International Pastime looks at baseball's influence outside the U.S.

You've probably noticed over the last few years there have been a lot more players in MLB with names that are hard to pronounce, or just sound dirty. Yes, Japan is quickly becoming the new Latin America as just about every team these days is adding a Japanese player to their roster.

It's hard to blame them for it, as guys like Ichiro Suzuki, Daisuke Matsuzaka, Hideki Matsui, and Akinori Iwamura are proving themselves to be pretty good players. It's also nice to have a Kosuke Fukudome around for a fan base to blame for everything.

Of course, on the flip side of this equation is Japan. Due to the amount of Japanese players crossing the Pacific for the honor of facing off against John Lannan and the Washington Nationals, it's leaving the Japanese league a little thin. Which is why they've decided to implement a new policy in hopes of keeping players from leaving the island.

An executive committee representing Japan's 12 professional baseball teams have agreed to introduce a ban on players returning to Japanese baseball after turning down rookie draft nominations in Japan and signing with overseas pro teams.

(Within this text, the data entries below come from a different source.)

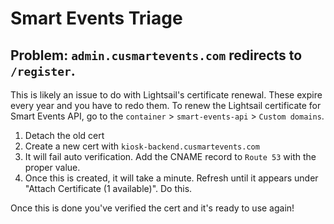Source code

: # Smart Events Triage

## Problem: `admin.cusmartevents.com` redirects to `/register`.

This is likely an issue to do with Lightsail's certificate renewal. These expire every year and you have to redo them. To renew the Lightsail certificate for Smart Events API, go to the `container` > `smart-events-api` > `Custom domains`. 
1. Detach the old cert
2. Create a new cert with `kiosk-backend.cusmartevents.com`
3. It will fail auto verification. Add the CNAME record to `Route 53` with the proper value.
4. Once this is created, it will take a minute. Refresh until it appears under "Attach Certificate (1 available)". Do this.

Once this is done you've verified the cert and it's ready to use again!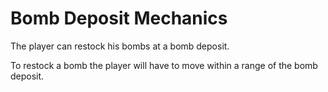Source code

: # Bomb Deposit Mechanics

The player can restock his bombs at a bomb deposit.

To restock a bomb the player will have to move within a range of the bomb deposit.
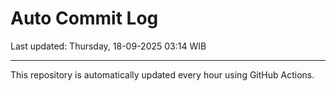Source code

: # Auto Commit Log

Last updated: Thursday, 18-09-2025 03:14 WIB

---

This repository is automatically updated every hour using GitHub Actions.
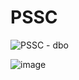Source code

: # PSSC
![PSSC - dbo](https://user-images.githubusercontent.com/46068851/206262581-fbe713e7-69f4-466a-8e55-d0f3a665357f.png)

![image](https://user-images.githubusercontent.com/46068851/202296554-1061eed0-81d2-4d4c-bf40-742146bdc9fe.png)


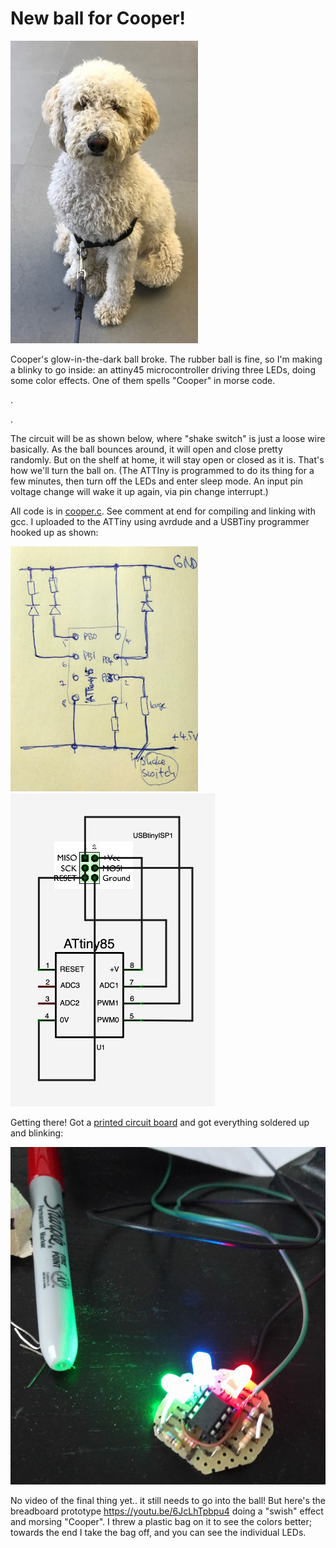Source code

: # New ball for Cooper!

![best dog](kerp.jpg "best dog")

Cooper's glow-in-the-dark ball broke. The rubber ball is fine, so I'm making a blinky to go inside: an attiny45 microcontroller driving three LEDs, doing some color effects. One of them spells "Cooper" in morse code.

.

.

The circuit will be as shown below, where "shake switch" is just a loose wire basically. As the ball bounces around, it will open and close pretty randomly. But on the shelf at home, it will stay open or closed as it is. That's how we'll turn the ball on. (The ATTIny is programmed  to do its thing for a few minutes, then turn off the LEDs and enter sleep mode. An input pin voltage change will wake it up again, via pin change interrupt.)

All code is in [cooper.c](cooper.c). See comment at end for compiling and linking with gcc. I uploaded to the ATTiny using avrdude and a USBTiny programmer hooked up as shown:

![schematic](circuit.jpg)
![usbprog](attiny-programming-schematics.jpg)

Getting there! Got a [printed circuit board](IMG_20161202_174834.jpg) and got everything soldered up and blinking:

![itworks](IMG_20161211_154508.jpg)

No video of the final thing yet.. it still needs to go into the ball! But here's the breadboard prototype https://youtu.be/6JcLhTpbpu4 doing a "swish" effect and morsing "Cooper". I threw a plastic bag on it to see the colors better; towards the end I take the bag off, and you can see the individual LEDs.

The committee decided to ban players who had graduated from high school from entering professional Japanese teams for three years after returning to Japan from overseas stints, and introduce a two-year ban for such players who had been in university or company teams.

The move is no doubt a reaction to the news that Japan's newest pitching phenom, Junichi Tazawa, has already said he has no plans on playing in Japan and will go straight to the Major Leagues, where there will no doubt be a bidding war for his services.

I'm not sure what kind of impact this will have, really, because generally the players that come to the States stay in the States. It's only mediocre American players (hello, Tuffy Rhodes) who go to Japan, and washed up movie stars like Tom Selleck.

It's also important to note that this does have quite a bit to do with money as well. You see, the real reason Japan doesn't want it's players coming to the U.S. straight out of high school before playing professionally there is there's no posting fee for these players. For instance, when Daisuke Matsuzaka was coming over the Pacific, the Red Sox had to pay his team $51 million just for the right to talk to him.

Where as for a player like Tazawa, it will cost a team nothing more than your typical rookie signing bonus to get him here. Well, until the Yankees come in and offer him $100 million as a panic move after not making the playoffs this season.